Sayfalar

özel günler etiketine sahip kayıtlar gösteriliyor. Tüm kayıtları göster
özel günler etiketine sahip kayıtlar gösteriliyor. Tüm kayıtları göster

8 Mart 2011 Salı

Kadınlarımızı kutlayalım...


Kadınlar gününüz kutlu olsun..
Siz ayrı bir cinsten ayrı bir uygarlıktansınız çünkü.. Dünyada yaşayan iki türlü insan var (en azından öyle kabul ediliyor) Kadın ve erkek.. Yılda bir gün kadınların günü oluyor, yılda bir gün sevgililer günü oluyor, yılda bir gün bir kadının doğum günü oluyor, yılda bir gün anneler günü oluyor, yılda bir gün evlilik yıl dönümü, nişanlılık yıl dönümü, ilk kez göz göze gelme yıl dönümü, ilk elini tutma yıl dönümü, hamilelliğini öğrendiği gün yıldönümü, ilk sevdiğini söylediği gün yıl dönümü, tanışma yıl dönümü, ayrılıp tekrar barıştığınız gün yıl dönümü…. Daha aklınıza kim bilir neler geliyordur. İlginç olanı bunların hepsi kadınlara ait oluyor, onların gününde onlar için bir şeyler yapması gerekenler de erkekler.. Ancak bu yıl dönümlerini doğal karşılıyorum.
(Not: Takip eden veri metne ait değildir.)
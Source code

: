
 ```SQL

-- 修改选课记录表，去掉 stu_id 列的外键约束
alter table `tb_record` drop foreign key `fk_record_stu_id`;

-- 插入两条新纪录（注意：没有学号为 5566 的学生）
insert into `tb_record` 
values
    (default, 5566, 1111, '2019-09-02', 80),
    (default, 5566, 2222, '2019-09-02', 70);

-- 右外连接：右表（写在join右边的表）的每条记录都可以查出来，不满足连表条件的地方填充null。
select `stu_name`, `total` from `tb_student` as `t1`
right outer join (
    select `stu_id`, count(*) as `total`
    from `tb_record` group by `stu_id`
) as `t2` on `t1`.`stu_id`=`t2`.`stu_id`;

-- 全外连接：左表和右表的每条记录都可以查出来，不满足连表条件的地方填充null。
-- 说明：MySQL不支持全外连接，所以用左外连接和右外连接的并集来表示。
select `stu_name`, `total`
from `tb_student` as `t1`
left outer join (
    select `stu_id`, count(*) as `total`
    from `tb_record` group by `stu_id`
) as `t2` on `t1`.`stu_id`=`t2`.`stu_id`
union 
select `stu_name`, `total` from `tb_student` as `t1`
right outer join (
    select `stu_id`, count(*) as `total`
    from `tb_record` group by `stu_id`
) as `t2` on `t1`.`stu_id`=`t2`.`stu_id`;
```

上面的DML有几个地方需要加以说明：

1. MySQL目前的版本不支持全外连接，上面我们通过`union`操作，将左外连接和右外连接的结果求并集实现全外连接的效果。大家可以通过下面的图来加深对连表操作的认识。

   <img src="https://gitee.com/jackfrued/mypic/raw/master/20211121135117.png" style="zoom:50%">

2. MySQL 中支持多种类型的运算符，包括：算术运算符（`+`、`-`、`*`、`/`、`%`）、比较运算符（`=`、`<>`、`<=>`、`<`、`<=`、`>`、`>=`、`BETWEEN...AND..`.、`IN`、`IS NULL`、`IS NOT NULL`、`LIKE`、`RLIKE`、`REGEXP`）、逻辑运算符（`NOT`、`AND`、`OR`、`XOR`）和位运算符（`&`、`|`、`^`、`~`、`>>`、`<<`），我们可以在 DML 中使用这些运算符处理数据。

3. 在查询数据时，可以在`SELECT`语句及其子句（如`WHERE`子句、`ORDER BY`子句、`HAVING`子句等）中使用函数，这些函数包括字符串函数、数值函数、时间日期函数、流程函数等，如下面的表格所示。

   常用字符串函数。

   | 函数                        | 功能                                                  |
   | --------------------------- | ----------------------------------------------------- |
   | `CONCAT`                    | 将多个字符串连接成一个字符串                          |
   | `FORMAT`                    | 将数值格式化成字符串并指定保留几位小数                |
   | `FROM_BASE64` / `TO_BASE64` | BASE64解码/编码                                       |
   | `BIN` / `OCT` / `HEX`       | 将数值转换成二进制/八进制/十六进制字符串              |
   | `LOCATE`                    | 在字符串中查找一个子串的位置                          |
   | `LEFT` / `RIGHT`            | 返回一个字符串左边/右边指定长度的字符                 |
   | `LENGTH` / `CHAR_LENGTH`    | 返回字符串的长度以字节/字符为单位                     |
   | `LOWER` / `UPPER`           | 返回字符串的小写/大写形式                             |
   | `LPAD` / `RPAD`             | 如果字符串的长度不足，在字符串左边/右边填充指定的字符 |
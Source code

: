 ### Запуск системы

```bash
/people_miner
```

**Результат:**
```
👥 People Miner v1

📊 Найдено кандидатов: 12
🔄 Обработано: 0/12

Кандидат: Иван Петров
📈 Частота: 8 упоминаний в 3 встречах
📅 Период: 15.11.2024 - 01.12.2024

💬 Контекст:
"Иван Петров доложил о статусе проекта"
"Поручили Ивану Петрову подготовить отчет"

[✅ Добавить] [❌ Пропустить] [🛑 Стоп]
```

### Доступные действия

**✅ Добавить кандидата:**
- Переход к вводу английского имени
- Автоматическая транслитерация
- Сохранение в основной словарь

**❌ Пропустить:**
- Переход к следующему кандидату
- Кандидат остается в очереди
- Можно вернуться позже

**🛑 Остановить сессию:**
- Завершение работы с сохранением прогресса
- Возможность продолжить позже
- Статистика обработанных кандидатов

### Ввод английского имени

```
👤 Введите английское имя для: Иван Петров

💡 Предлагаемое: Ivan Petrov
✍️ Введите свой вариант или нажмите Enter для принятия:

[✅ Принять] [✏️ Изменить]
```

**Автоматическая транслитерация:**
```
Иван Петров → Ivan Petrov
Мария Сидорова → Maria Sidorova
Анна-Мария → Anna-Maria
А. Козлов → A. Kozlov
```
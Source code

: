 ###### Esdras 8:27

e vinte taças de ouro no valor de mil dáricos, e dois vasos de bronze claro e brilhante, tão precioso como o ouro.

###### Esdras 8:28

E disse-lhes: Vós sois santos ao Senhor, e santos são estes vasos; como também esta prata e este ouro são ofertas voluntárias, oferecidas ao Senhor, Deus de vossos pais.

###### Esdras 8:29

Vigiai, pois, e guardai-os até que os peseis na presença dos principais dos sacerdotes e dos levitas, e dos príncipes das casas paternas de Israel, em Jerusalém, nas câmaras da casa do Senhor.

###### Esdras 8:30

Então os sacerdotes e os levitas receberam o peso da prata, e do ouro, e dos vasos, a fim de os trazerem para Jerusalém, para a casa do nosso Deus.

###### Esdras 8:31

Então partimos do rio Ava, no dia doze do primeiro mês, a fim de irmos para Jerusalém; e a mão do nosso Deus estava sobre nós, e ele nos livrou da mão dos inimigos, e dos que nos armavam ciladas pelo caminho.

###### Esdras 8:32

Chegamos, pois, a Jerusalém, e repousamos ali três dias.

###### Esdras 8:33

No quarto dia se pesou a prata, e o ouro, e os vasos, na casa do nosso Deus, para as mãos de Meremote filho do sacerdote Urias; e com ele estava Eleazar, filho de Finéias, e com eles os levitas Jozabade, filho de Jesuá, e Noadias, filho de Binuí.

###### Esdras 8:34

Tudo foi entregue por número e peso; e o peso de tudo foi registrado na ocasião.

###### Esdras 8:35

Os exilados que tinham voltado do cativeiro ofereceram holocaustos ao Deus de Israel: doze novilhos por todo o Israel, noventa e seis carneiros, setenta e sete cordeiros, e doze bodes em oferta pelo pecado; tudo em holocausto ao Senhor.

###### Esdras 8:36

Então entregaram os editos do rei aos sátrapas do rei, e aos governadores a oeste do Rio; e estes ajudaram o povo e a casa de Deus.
Kadındır, mağdur edilmiştir, hırpalanmıştır, hor görülmüştür bari arada bir, bir!! özel günü olsun… tabii sonuna kadar katılıyor, destekliyorum da…
Ama arkadaş kadına ait bu kadar yıl dönümü varken, kimsenin pek hatırlamadığı, zoraki ite kaka bir kutlama ile geçiştirilmeye çalışılan, sırf özel bir gün olsun diye olan, babalar günü niye var.. Kim düşünmüş ki bunu?.. Erkeklere de yazık canım, hiç olmazsa bir gün olsun diyen bir eşitlikçi ablamı, yoksa hadi canım hep kadın olmaz babalarda var bu topluımda diyen bir sosyolog mu?.  Her kim düşündüyse bir şeyi tutturamamış;  Kadınların, kutlama olan her şeyden erkekleri kullanma becerisini.. çok kadın biliyorum o günleri bile kendi lehine kullanmayı başaran..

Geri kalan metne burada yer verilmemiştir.